_Work instructions_:
Please restate the following records word for word.

┌─ Extracted entries

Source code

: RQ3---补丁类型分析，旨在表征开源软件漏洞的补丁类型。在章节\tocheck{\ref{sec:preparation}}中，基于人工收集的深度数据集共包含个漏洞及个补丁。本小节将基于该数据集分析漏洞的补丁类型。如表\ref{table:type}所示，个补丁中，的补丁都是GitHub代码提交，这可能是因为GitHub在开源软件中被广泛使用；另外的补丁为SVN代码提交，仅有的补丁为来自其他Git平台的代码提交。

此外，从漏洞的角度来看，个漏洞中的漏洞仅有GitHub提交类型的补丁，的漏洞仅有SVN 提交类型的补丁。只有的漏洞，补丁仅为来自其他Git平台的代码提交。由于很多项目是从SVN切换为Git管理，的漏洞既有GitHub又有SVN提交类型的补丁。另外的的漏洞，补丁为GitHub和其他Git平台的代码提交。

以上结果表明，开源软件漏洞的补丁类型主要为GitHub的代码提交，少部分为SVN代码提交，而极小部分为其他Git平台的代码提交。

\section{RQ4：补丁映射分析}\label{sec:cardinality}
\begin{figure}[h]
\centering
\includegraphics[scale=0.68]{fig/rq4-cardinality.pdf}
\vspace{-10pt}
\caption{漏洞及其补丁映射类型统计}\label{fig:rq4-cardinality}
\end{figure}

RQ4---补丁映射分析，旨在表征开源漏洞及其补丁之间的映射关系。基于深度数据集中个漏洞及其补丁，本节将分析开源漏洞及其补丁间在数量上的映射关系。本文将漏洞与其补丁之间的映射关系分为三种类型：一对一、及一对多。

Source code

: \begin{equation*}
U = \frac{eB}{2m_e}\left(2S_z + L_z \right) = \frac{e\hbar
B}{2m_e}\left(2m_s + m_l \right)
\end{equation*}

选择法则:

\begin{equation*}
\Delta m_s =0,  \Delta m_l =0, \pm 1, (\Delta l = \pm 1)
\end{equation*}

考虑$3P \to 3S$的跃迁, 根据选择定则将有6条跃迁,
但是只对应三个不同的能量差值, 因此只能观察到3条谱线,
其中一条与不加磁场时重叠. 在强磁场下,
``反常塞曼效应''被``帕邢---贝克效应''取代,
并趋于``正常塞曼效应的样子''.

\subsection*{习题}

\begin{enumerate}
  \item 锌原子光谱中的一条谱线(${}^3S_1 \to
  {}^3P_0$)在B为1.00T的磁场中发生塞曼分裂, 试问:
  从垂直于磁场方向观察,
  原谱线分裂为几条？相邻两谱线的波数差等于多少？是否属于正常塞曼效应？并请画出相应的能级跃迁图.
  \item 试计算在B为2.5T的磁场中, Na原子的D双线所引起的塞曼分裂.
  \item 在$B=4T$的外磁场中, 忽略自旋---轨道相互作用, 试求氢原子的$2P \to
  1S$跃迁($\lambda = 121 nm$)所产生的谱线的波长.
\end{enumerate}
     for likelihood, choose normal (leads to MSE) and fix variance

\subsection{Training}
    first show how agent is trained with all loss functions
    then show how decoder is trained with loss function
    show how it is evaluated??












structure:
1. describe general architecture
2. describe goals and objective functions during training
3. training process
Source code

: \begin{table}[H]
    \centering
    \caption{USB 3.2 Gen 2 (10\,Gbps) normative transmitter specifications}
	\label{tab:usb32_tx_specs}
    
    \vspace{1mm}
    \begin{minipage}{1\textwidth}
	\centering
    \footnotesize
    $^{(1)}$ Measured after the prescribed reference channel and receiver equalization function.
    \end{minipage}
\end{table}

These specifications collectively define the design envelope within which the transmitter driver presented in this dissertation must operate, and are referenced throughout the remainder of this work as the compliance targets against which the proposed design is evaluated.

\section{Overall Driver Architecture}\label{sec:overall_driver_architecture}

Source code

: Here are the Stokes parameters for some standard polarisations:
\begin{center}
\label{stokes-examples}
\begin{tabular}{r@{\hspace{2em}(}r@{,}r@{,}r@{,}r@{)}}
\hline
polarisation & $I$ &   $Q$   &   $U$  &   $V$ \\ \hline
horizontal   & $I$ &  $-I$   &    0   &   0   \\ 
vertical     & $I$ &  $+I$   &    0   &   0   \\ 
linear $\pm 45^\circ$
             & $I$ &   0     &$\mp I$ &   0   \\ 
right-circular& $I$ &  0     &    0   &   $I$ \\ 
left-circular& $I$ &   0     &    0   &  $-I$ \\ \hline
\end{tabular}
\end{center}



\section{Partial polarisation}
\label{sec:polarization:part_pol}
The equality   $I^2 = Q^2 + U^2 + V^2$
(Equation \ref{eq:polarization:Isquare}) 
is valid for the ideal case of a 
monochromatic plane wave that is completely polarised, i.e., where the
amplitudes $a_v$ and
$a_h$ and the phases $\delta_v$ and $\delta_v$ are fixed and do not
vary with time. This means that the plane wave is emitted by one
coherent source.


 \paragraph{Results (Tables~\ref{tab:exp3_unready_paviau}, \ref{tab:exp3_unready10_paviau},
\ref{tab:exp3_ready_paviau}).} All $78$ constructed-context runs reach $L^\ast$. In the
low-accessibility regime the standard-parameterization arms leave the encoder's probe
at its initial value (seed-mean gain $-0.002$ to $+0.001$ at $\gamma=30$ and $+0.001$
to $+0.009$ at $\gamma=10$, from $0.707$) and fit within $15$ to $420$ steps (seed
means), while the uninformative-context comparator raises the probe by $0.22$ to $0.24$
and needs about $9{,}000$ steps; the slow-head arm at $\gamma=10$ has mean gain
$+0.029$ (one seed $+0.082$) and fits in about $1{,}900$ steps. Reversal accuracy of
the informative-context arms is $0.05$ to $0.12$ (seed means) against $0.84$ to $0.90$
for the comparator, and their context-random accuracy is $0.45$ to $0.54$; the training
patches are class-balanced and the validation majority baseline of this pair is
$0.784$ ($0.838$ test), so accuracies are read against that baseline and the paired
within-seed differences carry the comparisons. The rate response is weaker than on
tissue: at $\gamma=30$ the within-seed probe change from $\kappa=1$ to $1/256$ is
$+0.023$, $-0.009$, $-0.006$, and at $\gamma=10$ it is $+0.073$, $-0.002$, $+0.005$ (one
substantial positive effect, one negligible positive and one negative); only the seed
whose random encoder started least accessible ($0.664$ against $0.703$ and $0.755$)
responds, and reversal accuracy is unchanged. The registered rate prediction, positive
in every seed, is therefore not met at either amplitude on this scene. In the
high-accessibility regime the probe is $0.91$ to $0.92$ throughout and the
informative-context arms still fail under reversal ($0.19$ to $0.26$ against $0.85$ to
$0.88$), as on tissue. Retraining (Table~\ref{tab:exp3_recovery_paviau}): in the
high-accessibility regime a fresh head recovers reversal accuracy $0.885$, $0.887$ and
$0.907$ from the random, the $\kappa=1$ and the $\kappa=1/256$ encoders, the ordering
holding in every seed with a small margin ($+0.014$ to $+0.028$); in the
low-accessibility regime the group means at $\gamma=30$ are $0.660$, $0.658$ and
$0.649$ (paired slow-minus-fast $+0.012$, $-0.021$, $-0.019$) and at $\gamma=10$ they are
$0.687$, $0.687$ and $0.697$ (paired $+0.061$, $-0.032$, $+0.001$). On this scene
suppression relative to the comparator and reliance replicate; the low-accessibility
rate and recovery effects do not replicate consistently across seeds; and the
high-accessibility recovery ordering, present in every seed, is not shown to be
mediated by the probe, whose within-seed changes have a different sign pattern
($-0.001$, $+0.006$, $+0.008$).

└─

_Response to this exercise_:
Source code

: RQ3---补丁类型分析，旨在表征开源软件漏洞的补丁类型。在章节\tocheck{\ref{sec:preparation}}中，基于人工收集的深度数据集共包含个漏洞及个补丁。本小节将基于该数据集分析漏洞的补丁类型。如表\ref{table:type}所示，个补丁中，的补丁都是GitHub代码提交，这可能是因为GitHub在开源软件中被广泛使用；另外的补丁为SVN代码提交，仅有的补丁为来自其他Git平台的代码提交。

此外，从漏洞的角度来看，个漏洞中的漏洞仅有GitHub提交类型的补丁，的漏洞仅有SVN 提交类型的补丁。只有的漏洞，补丁仅为来自其他Git平台的代码提交。由于很多项目是从SVN切换为Git管理，的漏洞既有GitHub又有SVN提交类型的补丁。另外的的漏洞，补丁为GitHub和其他Git平台的代码提交。

以上结果表明，开源软件漏洞的补丁类型主要为GitHub的代码提交，少部分为SVN代码提交，而极小部分为其他Git平台的代码提交。

\section{RQ4：补丁映射分析}\label{sec:cardinality}
\begin{figure}[h]
\centering
\includegraphics[scale=0.68]{fig/rq4-cardinality.pdf}
\vspace{-10pt}
\caption{漏洞及其补丁映射类型统计}\label{fig:rq4-cardinality}
\end{figure}

RQ4---补丁映射分析，旨在表征开源漏洞及其补丁之间的映射关系。基于深度数据集中个漏洞及其补丁，本节将分析开源漏洞及其补丁间在数量上的映射关系。本文将漏洞与其补丁之间的映射关系分为三种类型：一对一、及一对多。

Source code

: \begin{equation*}
U = \frac{eB}{2m_e}\left(2S_z + L_z \right) = \frac{e\hbar
B}{2m_e}\left(2m_s + m_l \right)
\end{equation*}

选择法则:

\begin{equation*}
\Delta m_s =0,  \Delta m_l =0, \pm 1, (\Delta l = \pm 1)
\end{equation*}

考虑$3P \to 3S$的跃迁, 根据选择定则将有6条跃迁,
但是只对应三个不同的能量差值, 因此只能观察到3条谱线,
其中一条与不加磁场时重叠. 在强磁场下,
``反常塞曼效应''被``帕邢---贝克效应''取代,
并趋于``正常塞曼效应的样子''.

\subsection*{习题}

\begin{enumerate}
  \item 锌原子光谱中的一条谱线(${}^3S_1 \to
  {}^3P_0$)在B为1.00T的磁场中发生塞曼分裂, 试问:
  从垂直于磁场方向观察,
  原谱线分裂为几条？相邻两谱线的波数差等于多少？是否属于正常塞曼效应？并请画出相应的能级跃迁图.
  \item 试计算在B为2.5T的磁场中, Na原子的D双线所引起的塞曼分裂.
  \item 在$B=4T$的外磁场中, 忽略自旋---轨道相互作用, 试求氢原子的$2P \to
  1S$跃迁($\lambda = 121 nm$)所产生的谱线的波长.
\end{enumerate}
     for likelihood, choose normal (leads to MSE) and fix variance

\subsection{Training}
    first show how agent is trained with all loss functions
    then show how decoder is trained with loss function
    show how it is evaluated??












structure:
1. describe general architecture
2. describe goals and objective functions during training
3. training process
Source code

: \begin{table}[H]
    \centering
    \caption{USB 3.2 Gen 2 (10\,Gbps) normative transmitter specifications}
	\label{tab:usb32_tx_specs}
    
    \vspace{1mm}
    \begin{minipage}{1\textwidth}
	\centering
    \footnotesize
    $^{(1)}$ Measured after the prescribed reference channel and receiver equalization function.
    \end{minipage}
\end{table}

These specifications collectively define the design envelope within which the transmitter driver presented in this dissertation must operate, and are referenced throughout the remainder of this work as the compliance targets against which the proposed design is evaluated.

\section{Overall Driver Architecture}\label{sec:overall_driver_architecture}

Source code

: Here are the Stokes parameters for some standard polarisations:
\begin{center}
\label{stokes-examples}
\begin{tabular}{r@{\hspace{2em}(}r@{,}r@{,}r@{,}r@{)}}
\hline
polarisation & $I$ &   $Q$   &   $U$  &   $V$ \\ \hline
horizontal   & $I$ &  $-I$   &    0   &   0   \\ 
vertical     & $I$ &  $+I$   &    0   &   0   \\ 
linear $\pm 45^\circ$
             & $I$ &   0     &$\mp I$ &   0   \\ 
right-circular& $I$ &  0     &    0   &   $I$ \\ 
left-circular& $I$ &   0     &    0   &  $-I$ \\ \hline
\end{tabular}
\end{center}



\section{Partial polarisation}
\label{sec:polarization:part_pol}
The equality   $I^2 = Q^2 + U^2 + V^2$
(Equation \ref{eq:polarization:Isquare}) 
is valid for the ideal case of a 
monochromatic plane wave that is completely polarised, i.e., where the
amplitudes $a_v$ and
$a_h$ and the phases $\delta_v$ and $\delta_v$ are fixed and do not
vary with time. This means that the plane wave is emitted by one
coherent source.


 \paragraph{Results (Tables~\ref{tab:exp3_unready_paviau}, \ref{tab:exp3_unready10_paviau},
\ref{tab:exp3_ready_paviau}).} All $78$ constructed-context runs reach $L^\ast$. In the
low-accessibility regime the standard-parameterization arms leave the encoder's probe
at its initial value (seed-mean gain $-0.002$ to $+0.001$ at $\gamma=30$ and $+0.001$
to $+0.009$ at $\gamma=10$, from $0.707$) and fit within $15$ to $420$ steps (seed
means), while the uninformative-context comparator raises the probe by $0.22$ to $0.24$
and needs about $9{,}000$ steps; the slow-head arm at $\gamma=10$ has mean gain
$+0.029$ (one seed $+0.082$) and fits in about $1{,}900$ steps. Reversal accuracy of
the informative-context arms is $0.05$ to $0.12$ (seed means) against $0.84$ to $0.90$
for the comparator, and their context-random accuracy is $0.45$ to $0.54$; the training
patches are class-balanced and the validation majority baseline of this pair is
$0.784$ ($0.838$ test), so accuracies are read against that baseline and the paired
within-seed differences carry the comparisons. The rate response is weaker than on
tissue: at $\gamma=30$ the within-seed probe change from $\kappa=1$ to $1/256$ is
$+0.023$, $-0.009$, $-0.006$, and at $\gamma=10$ it is $+0.073$, $-0.002$, $+0.005$ (one
substantial positive effect, one negligible positive and one negative); only the seed
whose random encoder started least accessible ($0.664$ against $0.703$ and $0.755$)
responds, and reversal accuracy is unchanged. The registered rate prediction, positive
in every seed, is therefore not met at either amplitude on this scene. In the
high-accessibility regime the probe is $0.91$ to $0.92$ throughout and the
informative-context arms still fail under reversal ($0.19$ to $0.26$ against $0.85$ to
$0.88$), as on tissue. Retraining (Table~\ref{tab:exp3_recovery_paviau}): in the
high-accessibility regime a fresh head recovers reversal accuracy $0.885$, $0.887$ and
$0.907$ from the random, the $\kappa=1$ and the $\kappa=1/256$ encoders, the ordering
holding in every seed with a small margin ($+0.014$ to $+0.028$); in the
low-accessibility regime the group means at $\gamma=30$ are $0.660$, $0.658$ and
$0.649$ (paired slow-minus-fast $+0.012$, $-0.021$, $-0.019$) and at $\gamma=10$ they are
$0.687$, $0.687$ and $0.697$ (paired $+0.061$, $-0.032$, $+0.001$). On this scene
suppression relative to the comparator and reliance replicate; the low-accessibility
rate and recovery effects do not replicate consistently across seeds; and the
high-accessibility recovery ordering, present in every seed, is not shown to be
mediated by the probe, whose within-seed changes have a different sign pattern
($-0.001$, $+0.006$, $+0.008$).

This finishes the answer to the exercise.